The lawsuits represent a potentially lucrative new business for plaintiff law firms that already are poised to earn hundreds of millions of dollars from opioid litigation. Those firms include DiCello Levitt, which represents the city of Maple Heights, Ohio, in a proposed class action on behalf of every city in the state and also represents cities and counties suing the opioid industry. Nix Patterson is also on the complaint; the Texas firm represented Oklahoma in its opioid lawsuit against Johnson & Johnson that yielded a $465 million verdict now on appeal.
The lawsuits seek to exploit ambiguities in the laws governing various forms of telecommunications that have become hopelessly blurred as every form of information has been transformed into digital bits traveling over the Internet.
Telephone services have generally been taxed at the state level, but when cable television companies began stringing wires in the 1960s, local governments sought franchise fees for using their public rights-of-way. As the industry matured, it convinced Congress to pass the Cable Communications Policy Act of 1984, capping those franchise fees at 5% of revenue. The law covered “cable operators,” which at the time was a clear definition meaning companies that operated one-way local networks to distribute video entertainment.
As the Internet grew in prominence, Congress passed the Internet Tax Freedom Act, a temporary ban on local taxes on Internet access as well as “multiple or discriminatory taxes on electronic commerce.” President Obama signed a permanent extension of the law in 2016.

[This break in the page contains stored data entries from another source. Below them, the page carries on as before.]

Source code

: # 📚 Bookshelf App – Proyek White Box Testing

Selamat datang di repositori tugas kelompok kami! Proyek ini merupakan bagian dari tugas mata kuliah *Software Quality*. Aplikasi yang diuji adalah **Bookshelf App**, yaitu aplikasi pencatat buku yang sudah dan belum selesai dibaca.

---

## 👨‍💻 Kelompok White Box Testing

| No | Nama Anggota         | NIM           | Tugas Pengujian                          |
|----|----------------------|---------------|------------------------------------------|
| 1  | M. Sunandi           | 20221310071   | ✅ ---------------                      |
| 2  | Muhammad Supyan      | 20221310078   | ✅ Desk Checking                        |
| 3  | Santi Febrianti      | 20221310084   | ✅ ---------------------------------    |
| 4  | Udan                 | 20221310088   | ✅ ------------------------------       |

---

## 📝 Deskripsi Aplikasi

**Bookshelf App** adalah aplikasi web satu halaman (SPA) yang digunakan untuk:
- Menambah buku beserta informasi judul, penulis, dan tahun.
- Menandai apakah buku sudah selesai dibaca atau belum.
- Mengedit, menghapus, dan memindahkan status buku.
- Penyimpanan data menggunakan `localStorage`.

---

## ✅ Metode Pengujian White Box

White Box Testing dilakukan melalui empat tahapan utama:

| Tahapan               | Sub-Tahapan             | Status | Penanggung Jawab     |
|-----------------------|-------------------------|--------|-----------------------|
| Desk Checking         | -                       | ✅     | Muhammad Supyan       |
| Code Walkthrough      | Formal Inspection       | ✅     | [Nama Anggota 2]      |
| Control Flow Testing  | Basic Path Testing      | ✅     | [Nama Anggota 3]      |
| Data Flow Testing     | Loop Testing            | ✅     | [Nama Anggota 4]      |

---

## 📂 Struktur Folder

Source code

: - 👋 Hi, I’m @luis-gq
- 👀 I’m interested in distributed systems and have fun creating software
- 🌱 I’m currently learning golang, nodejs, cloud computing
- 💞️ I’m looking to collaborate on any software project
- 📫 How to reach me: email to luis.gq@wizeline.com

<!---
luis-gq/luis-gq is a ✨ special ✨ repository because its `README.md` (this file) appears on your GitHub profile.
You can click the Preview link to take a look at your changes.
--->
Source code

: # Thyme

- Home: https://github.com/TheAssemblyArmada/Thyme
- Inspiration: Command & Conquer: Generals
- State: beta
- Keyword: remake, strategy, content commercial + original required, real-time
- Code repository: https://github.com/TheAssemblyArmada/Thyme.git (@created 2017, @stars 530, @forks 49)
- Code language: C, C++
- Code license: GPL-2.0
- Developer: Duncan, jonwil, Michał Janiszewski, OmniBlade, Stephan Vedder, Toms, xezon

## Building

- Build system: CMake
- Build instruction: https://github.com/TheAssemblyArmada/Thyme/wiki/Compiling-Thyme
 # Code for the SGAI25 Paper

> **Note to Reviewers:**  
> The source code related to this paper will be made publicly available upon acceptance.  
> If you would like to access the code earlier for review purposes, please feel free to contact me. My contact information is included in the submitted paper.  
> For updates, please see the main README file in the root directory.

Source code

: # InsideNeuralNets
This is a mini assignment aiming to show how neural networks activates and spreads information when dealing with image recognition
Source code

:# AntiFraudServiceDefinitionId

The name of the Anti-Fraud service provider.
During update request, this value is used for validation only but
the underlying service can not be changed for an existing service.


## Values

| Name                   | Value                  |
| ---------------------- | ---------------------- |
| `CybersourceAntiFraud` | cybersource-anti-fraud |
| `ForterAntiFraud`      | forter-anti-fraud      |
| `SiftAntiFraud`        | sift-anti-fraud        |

The question now for courts is whether streaming services like Netflix, Hulu or the Disney Channel are covered by the Cable Act, the Internet Tax Freedom Act, or something else. The Ohio law that Maple Heights cites in its lawsuit seeking a 5% tax from streaming video services exempts “video programming provided solely as part of and via a service that enables users to access content, information, electronic mail, or other services offered over the public internet.” That language is copied exactly from the Internet Tax Freedom Act.
None of the plaintiffs or their lawyers would comment. But they will no doubt argue Netflix, Hulu and the other defendants aren’t covered because they only offer video, not other services such as email access. The defendants will argue they are covered under the broad exemption for Internet services.

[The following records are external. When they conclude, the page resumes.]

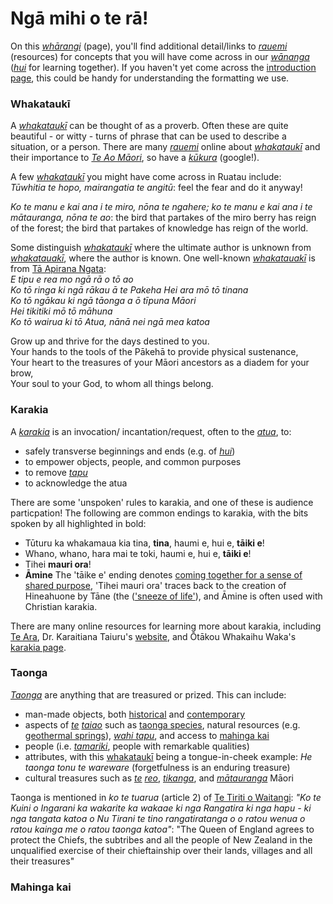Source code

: # Ngā mihi o te rā!
On this [*whārangi*](https://maoridictionary.co.nz/word/10104) (page), you'll find additional detail/links to [*rauemi*](https://maoridictionary.co.nz/word/6599) (resources) for concepts that you will have come across in our [*wānanga*](https://maoridictionary.co.nz/word/9145) ([*hui*](https://maoridictionary.co.nz/word/1528) for learning together). If you haven't yet come across the [introduction page](../index.md), this could be handy for understanding the formatting we use.

### Whakataukī
A [*whakataukī*](https://maoridictionary.co.nz/word/9903) can be thought of as a proverb. Often these are quite beautiful - or witty - turns of phrase that can be used to describe a situation, or a person. There are many [*rauemi*](https://maoridictionary.co.nz/word/6599) online about [*whakataukī*](https://maoridictionary.co.nz/word/9903) and their importance to [*Te Ao Māori*](https://translate.google.com/?hl=mi&sl=mi&tl=en&text=te%20ao%20M%C4%81ori%0A&op=translate), so have a [*kūkura*](https://maoridictionary.co.nz/word/43980) (google!).  

A few [*whakataukī*](https://maoridictionary.co.nz/word/9903) you might have come across in Ruatau include:  
*Tūwhitia te hopo, mairangatia te angitū*: feel the fear and do it anyway!  

*Ko te manu e kai ana i te miro, nōna te ngahere; ko te manu e kai ana i te mātauranga, nōna te ao*: the bird that partakes of the miro berry has reign of the forest; the bird that partakes of knowledge has reign of the world.  

Some distinguish [*whakataukī*](https://maoridictionary.co.nz/word/9903) where the ultimate author is unknown from [*whakatauakī*](https://maoridictionary.co.nz/word/9899), where the author is known. One well-known [*whakatauakī*](https://maoridictionary.co.nz/word/9899) is from [Tā Apirana Ngata](https://teara.govt.nz/en/biographies/3n5/ngata-apirana-turupa):  
*E tipu e rea mo ngā rā o tō ao  
Ko tō ringa ki ngā rākau ā te Pakeha Hei ara mō tō tinana  
Ko tō ngākau ki ngā tāonga a ō tīpuna Māori  
Hei tikitiki mō tō māhuna  
Ko tō wairua ki tō Atua, nānā nei ngā mea katoa*  

Grow up and thrive for the days destined to you.  
Your hands to the tools of the Pākehā to provide physical sustenance,  
Your heart to the treasures of your Māori ancestors as a diadem for your brow,  
Your soul to your God, to whom all things belong.  

### Karakia
A [*karakia*](https://maoridictionary.co.nz/word/2275) is an invocation/ incantation/request, often to the [*atua*](https://maoridictionary.co.nz/word/494), to:
* safely transverse beginnings and ends (e.g. of [*hui*](https://maoridictionary.co.nz/word/1528))
* to empower objects, people, and common purposes
* to remove [*tapu*](https://maoridictionary.co.nz/word/7504)
* to acknowledge the atua

There are some 'unspoken' rules to karakia, and one of these is audience particpation! The following are common endings to karakia, with the bits spoken by all highlighted in bold:
* Tūturu ka whakamaua kia tina, **tina**, haumi e, hui e, **tāiki e**!
* Whano, whano, hara mai te toki, haumi e, hui e, **tāiki e**!
* Tihei **mauri ora**!
* **Āmine**
The 'tāike e' ending denotes [coming together for a sense of shared purpose](https://tearawhiti.wordpress.com/tag/beginners/), 'Tihei mauri ora' traces back to the creation of Hineahuone by Tāne (the (['sneeze of life'](https://teara.govt.nz/en/artwork/5173/tane-breathes-life-into-hineahuone)), and Āmine is often used with Christian karakia.

There are many online resources for learning more about karakia, including [Te Ara](https://teara.govt.nz/en/traditional-maori-religion-nga-karakia-a-te-maori/page-4), Dr. Karaitiana Taiuru's [website](https://taiuru.co.nz/karakia-or-cultural-appropriation/), and Ōtākou Whakaihu Waka's [karakia page](https://www.otago.ac.nz/maori/world/te-reo-maori/karakia-prayers).

### Taonga
[*Taonga*](https://maoridictionary.co.nz/word/7418) are anything that are treasured or prized. This can include:
* man-made objects, both [historical](https://collections.tepapa.govt.nz/topic/1702) and [contemporary](https://timoti.nz/mana-taonga-what-are-those-large-pounamu-taonga-about)
* aspects of [*te*](https://maoridictionary.co.nz/word/7876) [*taiao*](https://maoridictionary.co.nz/word/7096) such as [taonga species](https://taiuru.co.nz/what-is-a-taonga-species/), natural resources (e.g. [geothermal springs](https://www.sciencelearn.org.nz/resources/1386-restoring-rotorua-s-natural-geothermal-taonga)), [*wahi tapu*](https://maoridictionary.co.nz/word/38847), and access to [mahinga kai](#mahinga-kai)
* people (i.e. [*tamariki*](https://maoridictionary.co.nz/word/7339), people with remarkable qualities)
* attributes, with this [whakataukī](#whakataukī) being a tongue-in-cheek example: *He taonga tonu te wareware* (forgetfulness is an enduring treasure)
* cultural treasures such as [*te*](https://maoridictionary.co.nz/word/7876) [*reo*](https://maoridictionary.co.nz/word/6700), [*tikanga*](https://maoridictionary.co.nz/word/8043), and [*mātauranga*](https://maoridictionary.co.nz/word/3830) Māori

Taonga is mentioned in *ko te tuarua* (article 2) of [Te Tiriti o Waitangi](https://www.tepapa.govt.nz/discover-collections/read-watch-play/maori/treaty-waitangi/treaty-close/full-text-te-tiriti-o):
*"Ko te Kuini o Ingarani ka wakarite ka wakaae ki nga Rangatira ki nga hapu - ki nga tangata katoa o Nu Tirani te tino rangatiratanga o o ratou wenua o ratou kainga me o ratou taonga katoa"*: "The Queen of England agrees to protect the Chiefs, the subtribes and all the people of New Zealand in the unqualified exercise of their chieftainship over their lands, villages and all their treasures"

### Mahinga kai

The city of Creve Coeur, Missouri, won a significant victory last year when a federal judge remanded its case against streaming services and satellite television providers to state court in St. Louis County. The judge rejected arguments the case belonged in federal court under the Class Action Fairness Act, even though it appeared to meet the law’s criteria with hundreds of millions of dollars in potential damages and some 640 municipalities as proposed class members. That case is now pending in state court.
Creve Coeur is represented by private lawyers including Korein Tillery; Howard Paperner; Curtis, Heine Garrett & O’Keefe; and Bick & Kistner. Korein Tillery also represents Valpraiso, Indianapolis and other Indiana cities in a proposed class action making largely identical allegations.

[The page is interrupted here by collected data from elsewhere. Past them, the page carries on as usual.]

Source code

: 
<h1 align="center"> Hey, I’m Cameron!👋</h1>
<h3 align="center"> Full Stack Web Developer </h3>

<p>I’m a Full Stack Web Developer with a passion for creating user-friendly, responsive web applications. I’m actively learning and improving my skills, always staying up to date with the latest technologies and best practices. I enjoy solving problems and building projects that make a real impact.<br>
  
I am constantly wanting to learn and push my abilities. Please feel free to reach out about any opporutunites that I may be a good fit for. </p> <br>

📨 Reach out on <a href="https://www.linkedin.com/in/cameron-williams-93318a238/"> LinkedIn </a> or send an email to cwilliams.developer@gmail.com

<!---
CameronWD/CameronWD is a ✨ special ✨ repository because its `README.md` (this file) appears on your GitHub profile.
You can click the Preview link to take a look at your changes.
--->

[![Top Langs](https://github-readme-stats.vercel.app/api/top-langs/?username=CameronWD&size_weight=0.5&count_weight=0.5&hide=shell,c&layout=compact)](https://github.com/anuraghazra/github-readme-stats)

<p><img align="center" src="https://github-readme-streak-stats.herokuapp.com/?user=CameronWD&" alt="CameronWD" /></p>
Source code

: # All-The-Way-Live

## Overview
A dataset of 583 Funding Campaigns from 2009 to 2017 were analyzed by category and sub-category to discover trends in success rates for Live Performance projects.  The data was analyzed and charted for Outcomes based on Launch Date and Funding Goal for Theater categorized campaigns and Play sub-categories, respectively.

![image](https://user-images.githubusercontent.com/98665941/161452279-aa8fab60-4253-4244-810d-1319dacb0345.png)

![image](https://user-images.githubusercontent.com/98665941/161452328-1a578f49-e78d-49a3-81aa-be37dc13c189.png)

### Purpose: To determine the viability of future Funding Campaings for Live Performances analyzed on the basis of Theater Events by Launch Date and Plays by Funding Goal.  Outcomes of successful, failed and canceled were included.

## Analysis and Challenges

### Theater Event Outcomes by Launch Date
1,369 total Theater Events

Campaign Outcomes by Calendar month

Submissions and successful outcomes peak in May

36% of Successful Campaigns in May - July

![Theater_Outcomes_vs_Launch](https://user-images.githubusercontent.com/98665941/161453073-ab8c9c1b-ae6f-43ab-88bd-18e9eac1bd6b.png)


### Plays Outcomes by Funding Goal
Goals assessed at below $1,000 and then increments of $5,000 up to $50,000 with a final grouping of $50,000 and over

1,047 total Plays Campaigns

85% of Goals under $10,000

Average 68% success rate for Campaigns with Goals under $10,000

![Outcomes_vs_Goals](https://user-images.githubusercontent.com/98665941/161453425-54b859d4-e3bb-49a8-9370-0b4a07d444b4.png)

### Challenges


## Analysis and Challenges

Korein Tillery is a significant contributor to regional Democratic Party causes, according to Followthemoney.org, giving more than $61,000 to Illinois House Speaker Michael Madigan, since implicated in a bribery scheme to which the Chicago utility ComEd has pleaded guilty. The firm also contributed $11,100 to the losing campaign of Kevin Hoerner for an Illinois appellate court seat.
None of the cities would provide their contracts with outside attorneys, which are public records. Those firms typically charge contingency fees of 20% or more.
Some of the cities are also seeking to tax satellite video services. They may have gotten a boost in 2018 when the U.S. Supreme Court refused to hear the appeal of a Florida Supreme Court ruling upholding a 10.8% tax on satellite TV, compared with a 6.8% tax on cable service. Dish Network and DirecTV argued, unsuccessfully, that local cable operators convinced Florida legislators to pass the higher tax on satellite to protect their own business from competition. The satellite companies said they lost 200,000 customers because of the higher tax.